[Rendered images with source text]
--- START ---
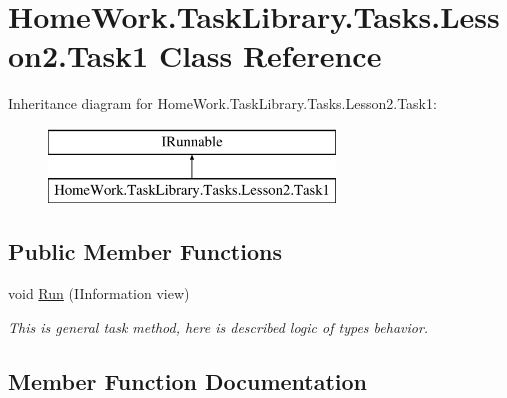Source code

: \hypertarget{class_home_work_1_1_task_library_1_1_tasks_1_1_lesson2_1_1_task1}{}\section{Home\+Work.\+Task\+Library.\+Tasks.\+Lesson2.\+Task1 Class Reference}
\label{class_home_work_1_1_task_library_1_1_tasks_1_1_lesson2_1_1_task1}
Inheritance diagram for Home\+Work.\+Task\+Library.\+Tasks.\+Lesson2.\+Task1\+:\begin{figure}[H]
\begin{center}
\leavevmode
\includegraphics[height=2.000000cm]{class_home_work_1_1_task_library_1_1_tasks_1_1_lesson2_1_1_task1}
\end{center}
\end{figure}
\subsection*{Public Member Functions}
\begin{DoxyCompactItemize}
\item 
void \mbox{\hyperlink{class_home_work_1_1_task_library_1_1_tasks_1_1_lesson2_1_1_task1_a2a30bfd029dc146e3e28ec4cb1af58fb}{Run}} (I\+Information view)
\begin{DoxyCompactList}\small\item\em This is general task method, here is described logic of types behavior. \end{DoxyCompactList}\end{DoxyCompactItemize}


\subsection{Member Function Documentation}
\mbox{\label{class_home_work_1_1_task_library_1_1_tasks_1_1_lesson2_1_1_task1_a2a30bfd029dc146e3e28ec4cb1af58fb}}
--- END ---
What to do:
The data above are to be repeated word for word, with any pictures left out.

Your solution:
Source code

: \hypertarget{class_home_work_1_1_task_library_1_1_tasks_1_1_lesson2_1_1_task1}{}\section{Home\+Work.\+Task\+Library.\+Tasks.\+Lesson2.\+Task1 Class Reference}
\label{class_home_work_1_1_task_library_1_1_tasks_1_1_lesson2_1_1_task1}
Inheritance diagram for Home\+Work.\+Task\+Library.\+Tasks.\+Lesson2.\+Task1\+:\begin{figure}[H]
\begin{center}
\leavevmode
\includegraphics[height=2.000000cm]{class_home_work_1_1_task_library_1_1_tasks_1_1_lesson2_1_1_task1}
\end{center}
\end{figure}
\subsection*{Public Member Functions}
\begin{DoxyCompactItemize}
\item 
void \mbox{\hyperlink{class_home_work_1_1_task_library_1_1_tasks_1_1_lesson2_1_1_task1_a2a30bfd029dc146e3e28ec4cb1af58fb}{Run}} (I\+Information view)
\begin{DoxyCompactList}\small\item\em This is general task method, here is described logic of types behavior. \end{DoxyCompactList}\end{DoxyCompactItemize}


\subsection{Member Function Documentation}
\mbox{\label{class_home_work_1_1_task_library_1_1_tasks_1_1_lesson2_1_1_task1_a2a30bfd029dc146e3e28ec4cb1af58fb}}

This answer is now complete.